Bernau. ADN/BZ Die historisch begründete Friedenspflicht des deutschen Volkes und der Antifaschismus müssten als Verfassungsgrundsätze festgeschrieben werden. Diese Forderung enthält das Programm, das die mehr als 400 Delegierten des Gründungskongresses für einen Bund der Antifaschisten der DDR gestern im Internationalen Jugendzentrum am Bogensee, Kreis Bernau, beschlossen haben. Zuvor hatten zum Teil scharfe Kontroversen um Formen und Radikalität von Vergangenheitsbewältigung die Programmdiskussion überschattet.
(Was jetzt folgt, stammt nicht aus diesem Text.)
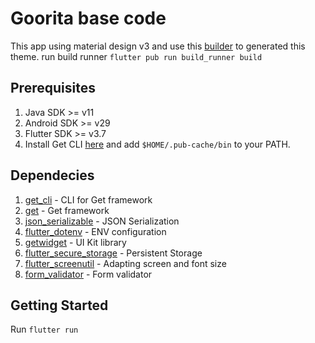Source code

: # Goorita base code
This app using material design v3 and use this [builder](https://m3.material.io/theme-builder) to generated this theme.
run build runner `flutter pub run build_runner build`

## Prerequisites
1. Java SDK >= v11
2. Android SDK >= v29
3. Flutter SDK >= v3.7
3. Install Get CLI [here](https://pub.dev/packages/get_cli) and add `$HOME/.pub-cache/bin` to your PATH.

## Dependecies
1. [get_cli](https://pub.dev/packages/get_cli) - CLI for Get framework
2. [get](https://pub.dev/packages/get) - Get framework
3. [json_serializable](https://pub.dev/packages/json_serializable) - JSON Serialization
4. [flutter_dotenv](https://pub.dev/packages/flutter_dotenv) - ENV configuration
5. [getwidget](https://docs.getwidget.dev/) - UI Kit library
6. [flutter_secure_storage](https://pub.dev/packages/flutter_secure_storage) - Persistent Storage
7. [flutter_screenutil](https://pub.dev/packages/flutter_screenutil) - Adapting screen and font size
8. [form_validator](https://pub.dev/packages/form_validator) - Form validator

## Getting Started
Run `flutter run`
Dabei standen die Bewertung und die historische Einordnung des Stalinismus im Vordergrund.
(Berliner Zeitung, Mo. 14.05.1990)
Es gab nicht wenige warnende Stimmen im Vorfeld: Dieses werde eine Totgeburt. Las man den Entwurf des Organisationsstatuts und des Programms, musste man den Kritikern Recht geben. Wer dem wachsenden Neofaschismus, Rassismus, Antisemitismus und Nationalismus in unserem Lande lediglich "die weitere Aufarbeitung der Geschichte des antifaschistischen Widerstandes in seiner ganzen Breite" und die Bewahrung des Andenkens der Opfer des antifaschistischen Kampfes entgegensetzen will, hat offenkundig das Gebot der Stunde nicht begriffen.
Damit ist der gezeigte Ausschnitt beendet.